Re: UPDATE: Apache Spark 3.2 Release

2021-06-17 Thread Dongjoon Hyun
Thank you for the correction, Yikun.
Yes, it's 3.3.1. :)

On 2021/06/17 09:03:55, Yikun Jiang  wrote: 
> - Apache Hadoop 3.3.2 becomes the default Hadoop profile for Apache Spark
> 3.2 via SPARK-29250 today. We are observing big improvements in S3 use
> cases. Please try it and share your experience.
> 
> It should be  Apache Hadoop 3.3.1 [1]. : )
> 
> Note that Apache hadoop 3.3.0 is the first Hadoop release including x86 and
> aarch64, and 3.3.1 also. Very happy to see 3.3.1 can be the default
> dependency of Spark 3.2.0.
> 
> [1] https://hadoop.apache.org/release/3.3.1.html
> 
> Regards,
> Yikun
> 
> 
> Dongjoon Hyun  于2021年6月17日周四 上午5:58写道:
> 
> > This is a continuation of the previous thread, `Apache Spark 3.2
> > Expectation`, in order to give you updates.
> >
> > -
> > https://lists.apache.org/thread.html/r61897da071729913bf586ddd769311ce8b5b068e7156c352b51f7a33%40%3Cdev.spark.apache.org%3E
> >
> > First of all, the AS-IS schedule is here
> >
> > - https://spark.apache.org/versioning-policy.html
> >
> >   July 1st Code freeze. Release branch cut.
> >   Mid July QA period.

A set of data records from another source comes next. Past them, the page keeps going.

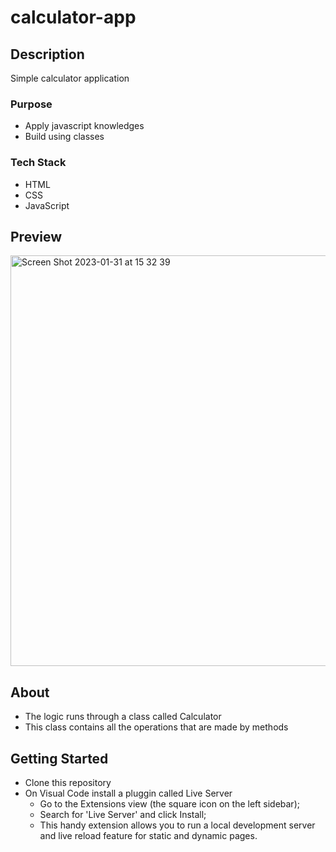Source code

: # calculator-app

## Description
Simple calculator application
### Purpose
* Apply javascript knowledges
* Build using classes
### Tech Stack
* HTML
* CSS
* JavaScript

## Preview
<img width="657" alt="Screen Shot 2023-01-31 at 15 32 39" src="https://user-images.githubusercontent.com/107240729/215669216-fa81bf3f-8121-4f42-ad74-508e4a9702a2.png">

## About
* The logic runs through a class called Calculator
* This class contains all the operations that are made by methods

## Getting Started
* Clone this repository
* On Visual Code install a pluggin called Live Server
  * Go to the Extensions view (the square icon on the left sidebar);
  * Search for 'Live Server' and click Install;
  * This handy extension allows you to run a local development server and live reload feature for static and dynamic pages.


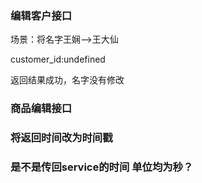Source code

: ### 编辑客户接口

场景：将名字王娴-->王大仙

customer_id:undefined

返回结果成功，名字没有修改

### 商品编辑接口

### 将返回时间改为时间戳

### 是不是传回service的时间 单位均为秒？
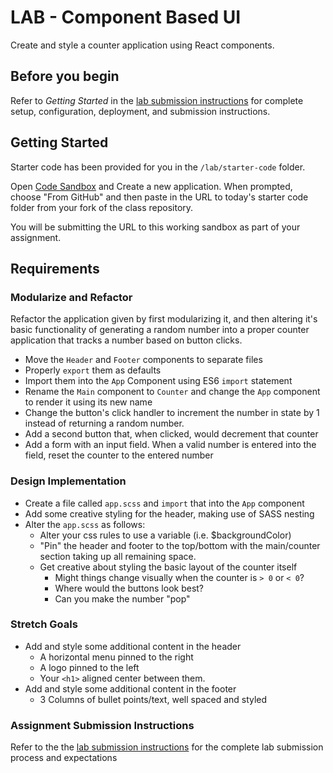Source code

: # LAB - Component Based UI

Create and style a counter application using React components.

## Before you begin

Refer to *Getting Started*  in the [lab submission instructions](../../../reference/submission-instructions/labs/README.md) for complete setup, configuration, deployment, and submission instructions.

## Getting Started

Starter code has been provided for you in the `/lab/starter-code` folder.

Open [Code Sandbox](http://codesandbox.io) and Create a new application. When prompted, choose "From GitHub" and then paste in the URL to today's starter code folder from your fork of the class repository.

You will be submitting the URL to this working sandbox as part of your assignment.

## Requirements

### Modularize and Refactor

Refactor the application given by first modularizing it, and then altering it's basic functionality of generating a random number into a proper counter application that tracks a number based on button clicks.

- Move the `Header` and `Footer` components to separate files
- Properly `export` them as defaults
- Import them into the `App` Component using ES6 `import` statement
- Rename the `Main` component to `Counter` and change the `App` component to render it using its new name
- Change the button's click handler to increment the number in state by 1 instead of returning a random number.
- Add a second button that, when clicked, would decrement that counter
- Add a form with an input field. When a valid number is entered into the field, reset the counter to the entered number

### Design Implementation

- Create a file called `app.scss` and `import` that into the `App` component
- Add some creative styling for the header, making use of SASS nesting
- Alter the `app.scss` as follows:
  - Alter your css rules to use a variable (i.e. $backgroundColor)
  - "Pin" the header and footer to the top/bottom with the main/counter section taking up all remaining space.
  - Get creative about styling the basic layout of the counter itself
    - Might things change visually when the counter is `> 0` or `< 0`?
    - Where would the buttons look best?
    - Can you make the number "pop"

### Stretch Goals

- Add and style some additional content in the header
  - A horizontal menu pinned to the right
  - A logo pinned to the left
  - Your `<h1>` aligned center between them.
- Add and style some additional content in the footer
  - 3 Columns of bullet points/text, well spaced and styled


### Assignment Submission Instructions

Refer to the the [lab submission instructions](../../../reference/submission-instructions/labs/README.md) for the complete lab submission process and expectations
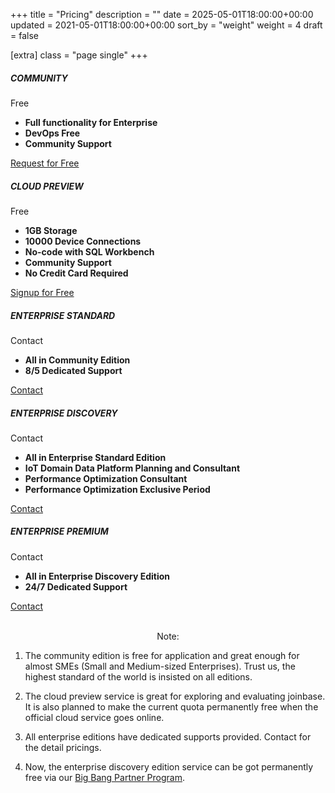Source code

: +++
title = "Pricing"
description = ""
date = 2025-05-01T18:00:00+00:00
updated = 2021-05-01T18:00:00+00:00
sort_by = "weight"
weight = 4
draft = false

[extra]
class = "page single"
+++

<section id="pricing" class="container">
  <!-- <div class="spacer spacer-line border-primary">&nbsp;</div> -->
  <div class="pricing-table">
    <div class="pricing-table-title">
      <h5 class="pricing-title bg-com-hover text-white">COMMUNITY</h5>
    </div>
    <div class="pricing-table-price text-center bg-com">
      <p class="title-font">
        <span class="pricing-price text-white">Free</span>
      </p>
    </div>
    <div class="pricing-table-content text-black">
      <ul>
        <li><strong>Full functionality for Enterprise</strong></li>
        <li><strong>DevOps Free</strong></li>
        <li><strong>Community Support</strong></li>
      </ul>
      <div class="pricing-table-button">
        <a href="https://cloud.joinbase.io/req" class="btn btn-bg"><span>Request for Free</span></a>
      </div>
    </div>
  </div>
  <!-- new table -->
  <div class="pricing-table">
    <div class="pricing-table-title">
      <h5 class="pricing-title bg-cloud-hover text-white">CLOUD PREVIEW</h5>
    </div>
    <div class="pricing-table-price text-center bg-cloud">
      <p class="title-font">
        <span class="pricing-price text-white">Free</span>
      </p>
    </div>
    <div class="pricing-table-content text-black">
      <ul>
        <li><strong>1GB Storage</strong></li>
        <li><strong>10000 Device Connections</strong></li>
        <li><strong>No-code with SQL Workbench</strong></li>
        <li><strong>Community Support</strong></li>
        <li><strong>No Credit Card Required</strong></li>
      </ul>
      <div class="pricing-table-button">
        <a href="https://cloud.joinbase.io/signup" class="btn btn-bg"><span>Signup for Free</span></a>
      </div>
    </div>
  </div>
  <!-- new table -->
  <div class="pricing-table">
    <div class="pricing-table-title">
      <h5 class="pricing-title bg-es-hover text-white">ENTERPRISE STANDARD</h5>
    </div>
    <div class="pricing-table-price text-center bg-es">
      <p class="title-font">
        <span class="pricing-price text-white">Contact</span>
      </p>
    </div>
    <div class="pricing-table-content text-black">
      <ul>
        <li><strong>All in Community Edition</strong></li>
        <li><strong>8/5 Dedicated Support</strong></li>
      </ul>
      <div class="pricing-table-button">
        <a href="https://cloud.joinbase.io/req" class="btn btn-bg"><span>Contact</span></a>
      </div>
    </div>
  </div>
  <!-- new table -->
  <div class="pricing-table">
    <div class="pricing-table-title">
      <h5 class="pricing-title bg-ed-hover text-white">ENTERPRISE DISCOVERY</h5>
    </div>
    <div class="pricing-table-price text-center bg-ed">
      <p class="title-font">
        <span class="pricing-price text-white">Contact</span>
      </p>
    </div>
    <div class="pricing-table-content text-black">
      <ul>
        <li><strong>All in Enterprise Standard Edition</strong></li>
        <li><strong>IoT Domain Data Platform Planning and Consultant</strong></li>
        <li><strong>Performance Optimization Consultant</strong></li>
        <li><strong>Performance Optimization Exclusive Period</strong></li>
      </ul>
      <div class="pricing-table-button">
        <a href="https://cloud.joinbase.io/req" class="btn btn-bg"><span>Contact</span></a>
      </div>
    </div>
  </div>
  <!-- new table -->
  <div class="pricing-table">
    <div class="pricing-table-title">
      <h5 class="pricing-title bg-ep-hover text-white">ENTERPRISE PREMIUM</h5>
    </div>
    <div class="pricing-table-price text-center bg-ep">
      <p class="title-font">
        <span class="pricing-price text-white">Contact</span>
      </p>
    </div>
    <div class="pricing-table-content text-black">
      <ul>
        <li><strong>All in Enterprise Discovery Edition</strong></li>
        <li><strong>24/7 Dedicated Support</strong></li>
      </ul>
      <div class="pricing-table-button">
        <a href="https://cloud.joinbase.io/req" class="btn btn-bg"><span>Contact</span></a>
      </div>
    </div>
  </div>
</section>
<div class="spacer">&nbsp;</div>

<p align="center">Note:<p/>

1. The community edition is free for application and great enough for almost SMEs (Small and Medium-sized Enterprises). Trust us, the highest standard of the world is insisted on all editions.

2. The cloud preview service is great for exploring and evaluating joinbase. It is also planned to make the current quota permanently free when the official cloud service goes online.

3. All enterprise editions have dedicated supports provided. Contact for the detail pricings.

4. Now, the enterprise discovery edition service can be got permanently free via our [Big Bang Partner Program](https://github.com/open-joinbase/joinbase#big-bang-partner-program).
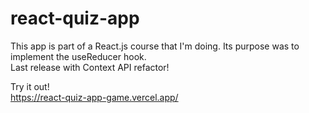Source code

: # react-quiz-app

This app is part of a React.js course that I'm doing. Its purpose was to implement the useReducer hook.\
Last release with Context API refactor!

Try it out!\
https://react-quiz-app-game.vercel.app/
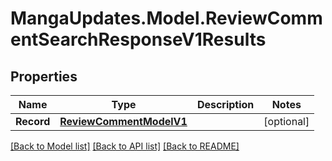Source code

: # MangaUpdates.Model.ReviewCommentSearchResponseV1Results

## Properties

Name | Type | Description | Notes
------------ | ------------- | ------------- | -------------
**Record** | [**ReviewCommentModelV1**](ReviewCommentModelV1.md) |  | [optional] 

[[Back to Model list]](../README.md#documentation-for-models) [[Back to API list]](../README.md#documentation-for-api-endpoints) [[Back to README]](../README.md)

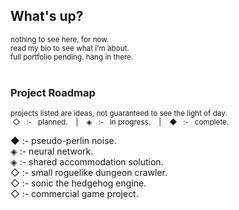## What's up?

<sub>
nothing to see here, for now. <br>
read my bio to see what i'm about. <br>
full portfolio pending. hang in there. <br>
</sub>

<br>

### Project Roadmap

<sub>projects listed are ideas, not guaranteed to see the light of day.</sub> <br>
<sub>&nbsp;◇ &nbsp; :- &nbsp; planned. &nbsp;&nbsp; | &nbsp;&nbsp; ◈ &nbsp; :- &nbsp; in progress. &nbsp;&nbsp; | &nbsp;&nbsp; ◆ &nbsp; :- &nbsp; complete.</sub></span> <br>

◆ :- pseudo-perlin noise. <br>
◈ :- neural network. <br>
◈ :- shared accommodation solution. <br>
◇ :- small roguelike dungeon crawler. <br>
◇ :- sonic the hedgehog engine. <br>
◇ :- commercial game project. <br>

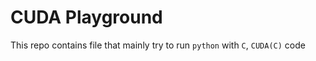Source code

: # CUDA Playground

This repo contains file that mainly try to run `python` with `C`, `CUDA(C)` code
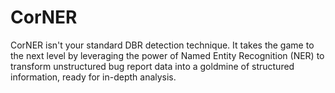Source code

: # CorNER
CorNER isn't your standard DBR detection technique. It takes the game to the next level by leveraging the power of Named Entity Recognition (NER) to transform unstructured bug report data into a goldmine of structured information, ready for in-depth analysis.
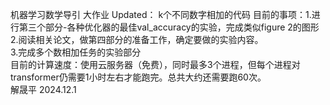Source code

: 机器学习数学导引 大作业
Updated： k个不同数字相加的代码
目前的事项：1.进行第三个部分-各种优化器的最佳val_accuracy的实验，完成类似figure 2的图形  
          2.阅读相关论文，做第四部分的准备工作，确定要做的实验内容。   
          3.完成多个数相加任务的实验部分  
目前的计算速度：使用云服务器（免费），同时最多3个进程，但每个进程对transformer仍需要1小时左右才能跑完。总共大约还需要跑60次。  
解晟平 2024.12.1  

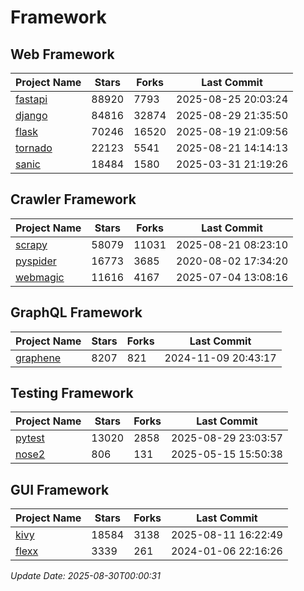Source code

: # Framework

## Web Framework
| Project Name | Stars | Forks | Last Commit |
| ------------ | ----- | ----- | ----------- |
| [fastapi](https://github.com/fastapi/fastapi) | 88920 | 7793 | 2025-08-25 20:03:24 |
| [django](https://github.com/django/django) | 84816 | 32874 | 2025-08-29 21:35:50 |
| [flask](https://github.com/pallets/flask) | 70246 | 16520 | 2025-08-19 21:09:56 |
| [tornado](https://github.com/tornadoweb/tornado) | 22123 | 5541 | 2025-08-21 14:14:13 |
| [sanic](https://github.com/sanic-org/sanic) | 18484 | 1580 | 2025-03-31 21:19:26 |

## Crawler Framework
| Project Name | Stars | Forks | Last Commit |
| ------------ | ----- | ----- | ----------- |
| [scrapy](https://github.com/scrapy/scrapy) | 58079 | 11031 | 2025-08-21 08:23:10 |
| [pyspider](https://github.com/binux/pyspider) | 16773 | 3685 | 2020-08-02 17:34:20 |
| [webmagic](https://github.com/code4craft/webmagic) | 11616 | 4167 | 2025-07-04 13:08:16 |

## GraphQL Framework
| Project Name | Stars | Forks | Last Commit |
| ------------ | ----- | ----- | ----------- |
| [graphene](https://github.com/graphql-python/graphene) | 8207 | 821 | 2024-11-09 20:43:17 |

## Testing Framework
| Project Name | Stars | Forks | Last Commit |
| ------------ | ----- | ----- | ----------- |
| [pytest](https://github.com/pytest-dev/pytest) | 13020 | 2858 | 2025-08-29 23:03:57 |
| [nose2](https://github.com/nose-devs/nose2) | 806 | 131 | 2025-05-15 15:50:38 |

## GUI Framework
| Project Name | Stars | Forks | Last Commit |
| ------------ | ----- | ----- | ----------- |
| [kivy](https://github.com/kivy/kivy) | 18584 | 3138 | 2025-08-11 16:22:49 |
| [flexx](https://github.com/flexxui/flexx) | 3339 | 261 | 2024-01-06 22:16:26 |

*Update Date: 2025-08-30T00:00:31*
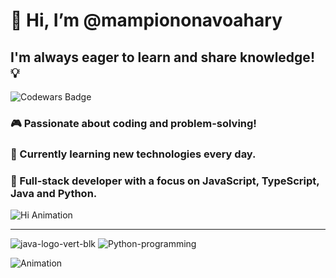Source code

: # 👋 Hi, I’m @mampiononavoahary

## I'm always eager to learn and share knowledge! 💡

![Codewars Badge](https://www.codewars.com/users/zoarisoa/badges/large)

### 🎮 Passionate about coding and problem-solving!  
### 🌱 Currently learning new technologies every day.  
### 💼 Full-stack developer with a focus on JavaScript, TypeScript, Java and Python.

![Hi Animation](https://media.giphy.com/media/v1.Y2lkPTc5MGI3NjExdDVyazM3Z3BlaGt6eDE1YWgxc2YxcXQ4ZGYweWFnc3Z5ZTIybDVydCZlcD12MV9naWZzX3NlYXJjaCZjdD1n/bGgsc5mWoryfgKBx1u/giphy.gif)
<!---
mampiononavoahary/mampiononavoahary is a ✨ special ✨ repository because its `README.md` (this file) appears on your GitHub profile.
You can click the Preview link to take a look at your changes.
--->
-------------------------------------------------------------------------------------------------------------------------------------------------------------------------------------------------------------------------------------------------------------

![java-logo-vert-blk](https://github.com/user-attachments/assets/c408814d-edea-4fd6-a05c-b35c6952cb93)  ![Python-programming](https://github.com/user-attachments/assets/0e7911e8-3a21-4c42-82b5-a1d85c562ba4)


![Animation](https://media.giphy.com/media/RbDKaczqWovIugyJmW/giphy.gif?cid=790b7611t5rk37gpehkzx15ah1sf1qt8df0yagsvye22l5rt&ep=v1_gifs_search&rid=giphy.gif&ct=g)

Focus on bug fixes, tests, stability and docs.
> > Generally, no new features merged.
> >   August   Release candidates (RC), voting, etc. until final release passes
> >
> > Second, Gengliang Wang volunteered as a release manager and started to
> > work as a release manager. Thank you! He shared the on-going issues and I
> > want to piggy-back the followings to his list.
> >
> >
> > # Languages
> >
> > - Scala 2.13 Support: Although SPARK-25075 is almost done and we have
> > Scala 2.13 Jenkins job on master branch, we do not support Scala 2.13.6. We
> > should document it if Scala 2.13.7 is not arrived on time.
> >   Please see https://github.com/scala/scala/pull/9641 (Milestone Scala
> > 2.13.7).
> >
> > - SparkR CRAN publishing: Apache SparkR 3.1.2 is in CRAN as of today, but
> > we get policy violation warnings for cache directory. The fix deadline is
> > 2021-06-28. If that's going to be removed again, we need to retry via
> > Apache Spark 3.2.0 after making some fix.
> >   https://cran.r-project.org/web/packages/SparkR/index.html
> >
> >
> > # Dependencies
> >
> > - Apache Hadoop 3.3.2 becomes the default Hadoop profile for Apache Spark
> > 3.2 via SPARK-29250 today. We are observing big improvements in S3 use
> > cases. Please try it and share your experience.
> >
> > - Apache Hive 2.3.9 becomes the built-in Hive library with more HMS
> > compatibility fixes recently. We need re-evaluate the previous HMS
> > incompatibility reports.
> >
> > - K8s 1.21 is released May 12th. K8s Client 5.4.1 supports it in Apache
> > Spark 3.2. In addition, public cloud vendors start to support K8s 1.20.
> > Please note that this is a breaking K8s API change from K8s Client 4.x to
> > 5.x.
> >
> > - SPARK-33913 upgraded Apache Kafka Client dependency to 2.8.0 and Kafka
> > community is considering the deprecation of Scala 2.12 support at Apache
> > Kafka 3.0.
> >
> > - SPARK-34542 upgraded Apache Parquet dependency to 1.12.0. However, we
> > need SPARK-34859 to fix column index issue before release. In addition,
> > Apache Parquet encryption is added as a developer API. Custom KMS client
> > should be implemented.
> >
> > - SPARK-35489 upgraded Apache ORC dependency to 1.6.8. We still need
> > ORC-804 for better masking feature additionally.
> >
> > - SPARK-34651 improved ZStandard support with ZStandard 1.4.9 and we are
> > currently evaluating newly arrived ZStandard 1.5.0 additionally. Currently,
> > JDK11 performance is under investigation. In addition, SPARK-35181 (Use
> > zstd for spark.io.compression.codec by default) is still on the way
> > seperately.
> >
> >
> > # Newly arrived items
> >
> > - SPARK-35779 Dynamic filtering for Data Source V2
> >
> > - SPARK-35781 Support Spark on Apple Silicon on macOS natively
> >
> > -
> > To unsubscribe e-mail: dev-unsubscr...@spark.apache.org
> >
> >
> 

-
To unsubscribe e-mail: dev-unsubscr...@spark.apache.org



Re: UPDATE: Apache Spark 3.2 Release

2021-06-17 Thread Yikun Jiang
- Apache Hadoop 3.3.2 becomes the default Hadoop profile for Apache Spark
3.2 via SPARK-29250 today. We are observing big improvements in S3 use
cases. Please try it and share your experience.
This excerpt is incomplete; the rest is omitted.